Manulife’s counsel attempted to deal with the lack of geographical limitation by “blue-pencilling” (i.e. deleting) certain phrases in the covenant, and argued that “Similar Capacity” referred only to the Asia Segment (and not other parts of the world).
However, the Court refused to read into the definition of “Similar Capacity” a geographical limitation because such limitation simply and plainly was not there.

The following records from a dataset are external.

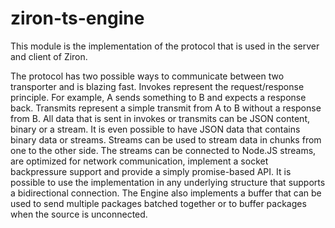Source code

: # ziron-ts-engine
This module is the implementation of the protocol that is used in the server and client of Ziron. 

The protocol has two possible ways to communicate between two transporter and is blazing fast. 
Invokes represent the request/response principle. 
For example, A sends something to B and expects a response back. 
Transmits represent a simple transmit from A to B without a response from B. 
All data that is sent in invokes or transmits can be JSON content, binary or a stream. 
It is even possible to have JSON data that contains binary data or streams. 
Streams can be used to stream data in chunks from one to the other side.
The streams can be connected to Node.JS streams, are optimized for network communication, implement a socket backpressure support and provide a simply promise-based API.
It is possible to use the implementation in any underlying structure that supports a bidirectional connection.
The Engine also implements a buffer that can be used to send multiple packages batched together or to buffer packages when the source is unconnected.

The Court also emphasized that it was not the function of the Court to redraft a restrictive covenant, nor would the Court imply a term to save an invalid covenant.
12-month non-competition restriction
Manulife was unable to persuade the Court that the 12-month restriction was reasonable or necessary to protect its legitimate business interests, which Manulife argued was to prevent its confidential information held by the employee from being disclosed to a competitor.
The Court pointed out that the “confidential information” alleged by Manulife appeared “to be lacking in specificity, and are couched in rather broad terms which are of limited assistance to the Court in assessing their alleged confidential nature and potential consequences of misuse”.
Notably, the Court criticised that Manulife had not adduced evidence to (a) explain the shelf life of each specific category of allegedly confidential information, (b) explain how such a shelf life warranted a 12-month restraint, and (c) articulate how any such confidential information could be used during the 12-month window to the material detriment of Manulife’s business.
Lack of “backstop”
The Court also noted that the lack of a “temporal backstop” in the non-compete covenant meant that the covenant applied to all of the employee’s work throughout his five-year employment with Manulife, rather than just the work which the employee carried out more recently. This reinforced the Court’s view that the non-compete covenant was wider than necessarily.
Balance of convenience
The Court further compared the possible effect of the injunction on the parties.
The Court was of the view that, if the injunction was granted, there would be far-reaching ramifications on the employee’s career prospects which could not be quantified in monetary terms, because the employee would lose his job with Prudential at the age of 54.
On the other hand, Manulife had not demonstrated to the Court an appreciable risk of irreparable damage to its business if the injunction was not granted. In any event, any potential damages caused to Manulife was mitigated by the confidential covenant and undertaking to which the employee had agreed as part of the proceedings.
Takeaway points
This case is a good reminder that non-compete covenants need to be narrowly and precisely drafted in terms of their geographic scope and duration, and should not be wider than necessary to protect the employer’s legitimate business interests.
The burden falls on the employer to establish that a non-compete covenant is reasonable and necessary. To justify the validity of a non-compete covenant, the employer must be able to adduce specific evidence as to how its legitimate business interests (e.g. confidential information) are at risk if the non-compete covenant is not enforceable.